2.5 IMUNOLOGI DASAR : ANTIGEN
Antigen
adalah sebuah zat yang merangsang respon imun, terutama dalam menghasilkan
antibodi. Antigen biasanya berupa protein atau polisakarida, tetapi dapat juga
berupa molekul lainnya, termasuk molekul kecil (hapten) yang bergabung dengan
protein-pembawa atau carrier.
Reaksi antigen dan
antibodi
Kespesifikan
reaksi antara antigen dan antibodi telah ditunjukkan melalui
penelitian-penelitian yang dilakukan oleh Landsteiner. Ia menggabungkan
radikal-radikal organik kepada protein dan menghasilkan antibodi terhadap
antigen-antigen tersebut. Keputusan yang diperolehi menunjukkan antibodi dapat
membedakan antara kelompok berbeda pada protein ataupun kumpulan kimia yang
sama tetapi berbeda kedudukan.
Ikatan kimia antara antigen dan antibodi
Terdiri dari
ikatan non kovalen, (seperti ikatan hidrogen, van der Waals, elektrostatik,
hidrofobik), sehingga reaksi ini dapat kembali ke semula (reversible).
Kekuatan ikatan ini bergantung kepada jarak antara paratop dan bagian-bagian
tertentu pada epitop.
Reaksi pelarutan (precipitation)
Antara antibodi
khusus dengan antigen larut seperti protein. Penelitian yang dilakukan oleh
Heidelberger dan Kendall menunjukkan reaksi ini dapat optimum pada zona
kesetaraan (equivalence zone) di mana antibodi dan antigen terbentuk pada
kondisi yang paling sesuai untuk membentuk satuan ikatan (lattice). Pada zona
antibodi berlebih (antibody excess zone) dan zona antigen Berlioz (antigen
excess zone) maka pembentukan satuan ikatan tidak optimum dan masih terdapat
antibodi atau antigen bebas yang tidak terdapat dalam larutan.

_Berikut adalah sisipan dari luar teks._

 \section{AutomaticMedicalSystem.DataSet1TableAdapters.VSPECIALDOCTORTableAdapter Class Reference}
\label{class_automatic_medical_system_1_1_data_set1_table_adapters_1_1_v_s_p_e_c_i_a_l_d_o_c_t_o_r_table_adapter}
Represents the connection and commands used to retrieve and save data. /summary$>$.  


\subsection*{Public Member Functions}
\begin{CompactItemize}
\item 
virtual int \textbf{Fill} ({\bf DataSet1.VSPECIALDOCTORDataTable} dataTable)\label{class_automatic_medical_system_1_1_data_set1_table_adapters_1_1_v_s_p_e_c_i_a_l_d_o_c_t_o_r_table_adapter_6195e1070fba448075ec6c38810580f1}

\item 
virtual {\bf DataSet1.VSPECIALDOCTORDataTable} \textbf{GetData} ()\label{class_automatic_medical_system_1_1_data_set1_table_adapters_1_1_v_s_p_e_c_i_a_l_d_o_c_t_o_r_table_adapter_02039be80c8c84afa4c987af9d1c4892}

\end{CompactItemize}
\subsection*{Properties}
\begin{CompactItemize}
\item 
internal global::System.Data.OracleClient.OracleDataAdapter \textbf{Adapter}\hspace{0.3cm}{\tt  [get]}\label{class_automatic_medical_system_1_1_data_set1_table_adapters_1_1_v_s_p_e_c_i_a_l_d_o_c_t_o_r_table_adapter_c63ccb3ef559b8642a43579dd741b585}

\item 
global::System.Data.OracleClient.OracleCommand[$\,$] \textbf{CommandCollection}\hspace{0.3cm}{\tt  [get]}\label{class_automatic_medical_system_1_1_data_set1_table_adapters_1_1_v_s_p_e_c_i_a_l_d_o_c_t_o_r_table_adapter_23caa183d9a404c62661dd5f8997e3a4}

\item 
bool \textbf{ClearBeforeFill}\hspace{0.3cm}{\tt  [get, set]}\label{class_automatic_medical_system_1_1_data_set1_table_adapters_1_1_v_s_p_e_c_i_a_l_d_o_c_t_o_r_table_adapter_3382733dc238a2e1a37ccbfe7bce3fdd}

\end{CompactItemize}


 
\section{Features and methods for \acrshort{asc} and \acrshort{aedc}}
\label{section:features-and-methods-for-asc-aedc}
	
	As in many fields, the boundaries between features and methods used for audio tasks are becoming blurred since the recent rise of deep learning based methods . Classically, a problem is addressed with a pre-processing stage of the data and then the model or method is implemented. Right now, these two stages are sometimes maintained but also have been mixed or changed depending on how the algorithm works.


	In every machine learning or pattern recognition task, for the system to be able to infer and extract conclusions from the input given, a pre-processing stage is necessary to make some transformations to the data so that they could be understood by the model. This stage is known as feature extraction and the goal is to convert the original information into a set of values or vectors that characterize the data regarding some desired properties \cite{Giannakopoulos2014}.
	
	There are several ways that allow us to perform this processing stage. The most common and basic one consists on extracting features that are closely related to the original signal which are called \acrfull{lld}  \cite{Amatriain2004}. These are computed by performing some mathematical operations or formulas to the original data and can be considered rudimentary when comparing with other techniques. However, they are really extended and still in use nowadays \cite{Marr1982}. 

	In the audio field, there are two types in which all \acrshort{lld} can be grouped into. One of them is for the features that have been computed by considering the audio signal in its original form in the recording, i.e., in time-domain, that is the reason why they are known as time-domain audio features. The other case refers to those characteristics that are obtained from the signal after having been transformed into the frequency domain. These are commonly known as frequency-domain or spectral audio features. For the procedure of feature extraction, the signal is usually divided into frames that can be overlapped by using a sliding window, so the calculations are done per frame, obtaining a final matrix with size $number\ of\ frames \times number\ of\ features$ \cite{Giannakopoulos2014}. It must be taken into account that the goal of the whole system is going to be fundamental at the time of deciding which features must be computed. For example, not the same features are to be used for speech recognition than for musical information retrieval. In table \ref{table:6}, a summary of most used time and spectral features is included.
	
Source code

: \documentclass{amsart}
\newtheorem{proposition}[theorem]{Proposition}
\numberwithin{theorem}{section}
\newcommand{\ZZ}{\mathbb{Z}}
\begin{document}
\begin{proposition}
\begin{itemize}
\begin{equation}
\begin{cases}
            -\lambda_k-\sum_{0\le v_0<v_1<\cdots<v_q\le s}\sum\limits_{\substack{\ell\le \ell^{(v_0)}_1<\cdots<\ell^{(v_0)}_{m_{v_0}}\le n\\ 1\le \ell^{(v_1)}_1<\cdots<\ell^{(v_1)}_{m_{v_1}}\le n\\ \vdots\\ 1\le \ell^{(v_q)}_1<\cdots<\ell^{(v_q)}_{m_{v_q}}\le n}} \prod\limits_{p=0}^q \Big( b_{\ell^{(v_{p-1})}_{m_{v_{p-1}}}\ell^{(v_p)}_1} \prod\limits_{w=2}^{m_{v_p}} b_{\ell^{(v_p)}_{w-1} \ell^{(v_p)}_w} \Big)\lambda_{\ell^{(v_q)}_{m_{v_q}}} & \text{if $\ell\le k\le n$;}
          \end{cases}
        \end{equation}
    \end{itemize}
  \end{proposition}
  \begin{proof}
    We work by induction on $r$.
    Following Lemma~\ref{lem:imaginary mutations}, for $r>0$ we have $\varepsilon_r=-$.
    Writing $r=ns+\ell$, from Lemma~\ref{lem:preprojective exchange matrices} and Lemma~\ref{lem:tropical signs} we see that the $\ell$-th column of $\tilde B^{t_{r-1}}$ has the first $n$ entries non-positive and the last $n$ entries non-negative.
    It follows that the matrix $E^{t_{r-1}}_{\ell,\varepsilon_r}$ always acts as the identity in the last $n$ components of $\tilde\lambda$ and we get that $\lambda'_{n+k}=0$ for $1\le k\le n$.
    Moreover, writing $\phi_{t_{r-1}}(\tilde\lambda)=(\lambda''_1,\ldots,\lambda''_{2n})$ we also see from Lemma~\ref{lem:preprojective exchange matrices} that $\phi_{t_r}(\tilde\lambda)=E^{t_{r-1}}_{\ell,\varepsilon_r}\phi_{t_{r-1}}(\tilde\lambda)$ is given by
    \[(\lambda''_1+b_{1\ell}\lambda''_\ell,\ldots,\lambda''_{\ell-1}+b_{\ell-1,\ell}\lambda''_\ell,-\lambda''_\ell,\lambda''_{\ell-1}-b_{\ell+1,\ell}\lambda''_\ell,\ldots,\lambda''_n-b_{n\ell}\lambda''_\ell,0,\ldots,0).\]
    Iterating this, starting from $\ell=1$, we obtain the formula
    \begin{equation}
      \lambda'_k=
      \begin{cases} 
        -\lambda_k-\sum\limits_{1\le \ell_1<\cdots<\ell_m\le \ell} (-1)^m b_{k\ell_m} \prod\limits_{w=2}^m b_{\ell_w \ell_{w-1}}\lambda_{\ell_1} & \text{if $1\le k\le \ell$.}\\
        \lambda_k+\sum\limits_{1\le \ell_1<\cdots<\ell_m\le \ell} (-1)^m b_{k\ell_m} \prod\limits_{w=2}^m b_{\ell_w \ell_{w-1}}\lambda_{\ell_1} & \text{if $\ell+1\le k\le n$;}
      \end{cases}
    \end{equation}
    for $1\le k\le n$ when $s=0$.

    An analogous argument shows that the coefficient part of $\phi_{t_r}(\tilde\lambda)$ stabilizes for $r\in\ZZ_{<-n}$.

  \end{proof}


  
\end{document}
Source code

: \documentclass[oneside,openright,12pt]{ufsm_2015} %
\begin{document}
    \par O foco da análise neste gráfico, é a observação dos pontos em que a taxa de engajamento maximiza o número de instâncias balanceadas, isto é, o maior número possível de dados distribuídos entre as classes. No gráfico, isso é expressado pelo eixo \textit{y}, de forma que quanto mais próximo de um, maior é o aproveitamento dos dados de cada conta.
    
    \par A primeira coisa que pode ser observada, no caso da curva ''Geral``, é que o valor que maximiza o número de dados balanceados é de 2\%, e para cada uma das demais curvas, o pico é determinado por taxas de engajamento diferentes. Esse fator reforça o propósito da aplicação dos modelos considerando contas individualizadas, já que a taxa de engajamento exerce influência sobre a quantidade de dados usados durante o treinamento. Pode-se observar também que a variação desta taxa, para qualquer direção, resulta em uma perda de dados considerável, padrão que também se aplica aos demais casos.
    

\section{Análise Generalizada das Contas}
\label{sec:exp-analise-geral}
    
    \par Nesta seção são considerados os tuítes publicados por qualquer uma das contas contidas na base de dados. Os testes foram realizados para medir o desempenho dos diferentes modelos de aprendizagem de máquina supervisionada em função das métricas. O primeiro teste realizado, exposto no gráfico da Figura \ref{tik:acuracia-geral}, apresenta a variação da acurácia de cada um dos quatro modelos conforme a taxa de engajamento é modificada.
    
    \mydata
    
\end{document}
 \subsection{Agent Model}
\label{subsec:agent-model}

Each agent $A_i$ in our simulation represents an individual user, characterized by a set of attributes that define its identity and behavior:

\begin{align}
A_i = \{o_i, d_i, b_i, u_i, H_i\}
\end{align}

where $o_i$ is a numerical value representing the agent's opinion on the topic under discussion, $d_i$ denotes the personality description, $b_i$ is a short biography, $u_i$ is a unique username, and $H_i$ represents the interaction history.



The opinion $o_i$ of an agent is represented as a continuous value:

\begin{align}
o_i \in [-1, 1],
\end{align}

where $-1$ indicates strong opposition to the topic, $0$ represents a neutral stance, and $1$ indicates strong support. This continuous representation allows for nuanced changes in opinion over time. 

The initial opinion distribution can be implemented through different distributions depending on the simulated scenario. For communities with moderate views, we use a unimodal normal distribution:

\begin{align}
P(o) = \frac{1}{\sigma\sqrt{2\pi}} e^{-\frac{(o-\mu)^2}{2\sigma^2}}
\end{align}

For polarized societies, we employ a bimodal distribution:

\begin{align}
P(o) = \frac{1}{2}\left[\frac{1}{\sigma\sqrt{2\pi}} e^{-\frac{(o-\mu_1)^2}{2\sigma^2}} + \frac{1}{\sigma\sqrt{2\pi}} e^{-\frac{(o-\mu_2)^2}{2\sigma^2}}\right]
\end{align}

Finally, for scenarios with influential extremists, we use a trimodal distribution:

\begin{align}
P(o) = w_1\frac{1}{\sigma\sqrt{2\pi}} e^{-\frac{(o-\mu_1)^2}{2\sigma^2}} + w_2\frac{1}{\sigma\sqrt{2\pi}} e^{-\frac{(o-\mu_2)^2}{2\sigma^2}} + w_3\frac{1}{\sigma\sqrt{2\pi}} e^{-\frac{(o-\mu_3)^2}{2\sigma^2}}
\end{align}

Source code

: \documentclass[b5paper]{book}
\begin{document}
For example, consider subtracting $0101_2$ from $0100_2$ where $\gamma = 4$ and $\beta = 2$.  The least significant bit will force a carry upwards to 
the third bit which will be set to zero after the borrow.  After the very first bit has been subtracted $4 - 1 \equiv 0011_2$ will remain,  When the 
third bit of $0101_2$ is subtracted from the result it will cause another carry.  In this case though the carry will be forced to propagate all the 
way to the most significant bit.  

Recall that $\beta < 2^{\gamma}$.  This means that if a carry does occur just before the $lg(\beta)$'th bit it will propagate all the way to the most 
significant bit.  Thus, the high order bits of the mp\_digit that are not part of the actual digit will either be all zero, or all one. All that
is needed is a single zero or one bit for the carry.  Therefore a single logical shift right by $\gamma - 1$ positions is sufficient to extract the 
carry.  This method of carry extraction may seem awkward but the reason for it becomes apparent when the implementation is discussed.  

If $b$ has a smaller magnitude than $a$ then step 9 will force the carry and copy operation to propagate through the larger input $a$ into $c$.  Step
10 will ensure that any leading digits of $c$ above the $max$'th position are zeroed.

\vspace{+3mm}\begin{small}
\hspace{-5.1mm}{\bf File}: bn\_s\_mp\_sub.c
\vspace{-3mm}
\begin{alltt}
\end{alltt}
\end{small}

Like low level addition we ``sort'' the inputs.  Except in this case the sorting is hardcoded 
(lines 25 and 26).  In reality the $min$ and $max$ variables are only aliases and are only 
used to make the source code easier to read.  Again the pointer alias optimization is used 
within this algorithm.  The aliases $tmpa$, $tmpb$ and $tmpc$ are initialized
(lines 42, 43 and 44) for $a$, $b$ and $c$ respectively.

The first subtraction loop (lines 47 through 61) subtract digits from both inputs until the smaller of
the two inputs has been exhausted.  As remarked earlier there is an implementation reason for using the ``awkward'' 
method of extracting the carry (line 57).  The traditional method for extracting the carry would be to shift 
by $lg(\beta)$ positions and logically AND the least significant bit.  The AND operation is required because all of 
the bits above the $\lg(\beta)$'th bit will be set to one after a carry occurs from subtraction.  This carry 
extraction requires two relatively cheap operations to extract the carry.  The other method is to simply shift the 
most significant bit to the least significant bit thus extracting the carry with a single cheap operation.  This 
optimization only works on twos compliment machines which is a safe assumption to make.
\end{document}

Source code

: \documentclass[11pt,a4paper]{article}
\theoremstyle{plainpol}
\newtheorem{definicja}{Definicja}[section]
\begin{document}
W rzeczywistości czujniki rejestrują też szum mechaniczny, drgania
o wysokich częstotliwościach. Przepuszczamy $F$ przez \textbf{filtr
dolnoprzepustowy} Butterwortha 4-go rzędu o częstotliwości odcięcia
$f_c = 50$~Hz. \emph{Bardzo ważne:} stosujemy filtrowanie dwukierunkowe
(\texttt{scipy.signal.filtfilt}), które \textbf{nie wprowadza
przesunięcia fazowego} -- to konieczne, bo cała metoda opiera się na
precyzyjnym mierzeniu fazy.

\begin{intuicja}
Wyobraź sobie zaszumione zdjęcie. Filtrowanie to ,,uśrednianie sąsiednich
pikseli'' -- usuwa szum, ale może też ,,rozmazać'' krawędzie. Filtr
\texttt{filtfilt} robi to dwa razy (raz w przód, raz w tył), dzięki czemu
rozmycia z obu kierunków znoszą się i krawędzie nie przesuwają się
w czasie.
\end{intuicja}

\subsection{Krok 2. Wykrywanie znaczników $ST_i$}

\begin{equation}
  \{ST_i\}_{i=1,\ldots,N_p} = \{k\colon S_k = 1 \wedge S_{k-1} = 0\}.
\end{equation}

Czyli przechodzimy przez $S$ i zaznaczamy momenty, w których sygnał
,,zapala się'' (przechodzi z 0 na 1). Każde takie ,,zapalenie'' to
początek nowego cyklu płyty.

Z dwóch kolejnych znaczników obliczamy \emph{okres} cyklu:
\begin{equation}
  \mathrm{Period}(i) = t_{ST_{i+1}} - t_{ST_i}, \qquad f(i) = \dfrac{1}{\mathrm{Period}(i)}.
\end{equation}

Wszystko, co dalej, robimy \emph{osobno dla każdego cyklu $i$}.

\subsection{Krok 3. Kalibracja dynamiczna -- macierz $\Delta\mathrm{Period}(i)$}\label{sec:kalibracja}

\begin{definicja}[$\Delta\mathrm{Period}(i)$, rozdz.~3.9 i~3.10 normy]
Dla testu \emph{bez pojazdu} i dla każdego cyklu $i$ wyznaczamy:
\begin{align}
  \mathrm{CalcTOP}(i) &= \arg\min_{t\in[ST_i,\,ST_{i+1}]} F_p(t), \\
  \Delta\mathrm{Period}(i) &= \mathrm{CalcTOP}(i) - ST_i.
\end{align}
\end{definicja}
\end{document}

Reaksi pembekuan (aglutinasi)
Antara antibodi
khusus dengan antigen partikulat seperti bakteria, sel dll. Prinsip-prinsip
reaksi pembekuan adalah sama seperti reaksi pelarutan.
Di dalam percobaan
di atas antibodi spesifik terhadap antigen dicairkan dalam satu set telaga
piring mikrotiter (baris atas), kemudian antigen pada kepekatan yang sama
ditambah kepada setiap telaga yang mengandung antibodi. Selepas eraman untuk
jangka masa yang sesuai telaga-telaga dicerap untuk melihat sama ada terdapat
pembentukan aglutinat (baris kedua). Keputusan yang diperolehi menunjukkan
terdapat aglutinat terbentuk dalam telaga 2 – 5 dan tidak dalam telaga-telaga
lain. Dalam telaga pertama aglutinat tidak terbentuk walaupun terdapat banyak
antibodi kerana nisbah antigen:antibodi tidak optimum untuk pembentukan
aglutinat. Kepekatan antibodi adalah terlalu tinggi berbanding antigen. Ini
dipanggil sebagai fenomenon prozon. Dalam telaga 6 dan 7 kepekatan antibodi
adalah terlalu rendah dan tidak cukup untuk untuk menghasilkan aglutinat. Dalam
percubaan di atas titer antibodi terdapat pada telaga 5 kerana ini ialah cairan
tertinggi yang menghasilkan tindak balas positif, iaitu penglutinatan. Rajah
sebelah bawah menunjukkan mekanisme tindak balas penghemaglutinatan tak terus
(indirect hemagglutination reaction). Dalam kaedah ini antigen larut
diselaputkan ke permukaan eritrosit dan kehadiran antibodi terhadap antigen
tersebut dikesan.
Mendakan dalam tiub
Tindak balas
pemendakan juga boleh dilakukan dalam medium separa pepejal seperti gel dan
prinsip tindak balas adalah sama seperti tindak balas dalam larutan. Kaedah ini
boleh dilakukan dalam tiub atau atas slaid.
Rajah di atas
menerangkan prinsip pemendakan dalam tiub. Dalam kaedah pertama (gambar atas)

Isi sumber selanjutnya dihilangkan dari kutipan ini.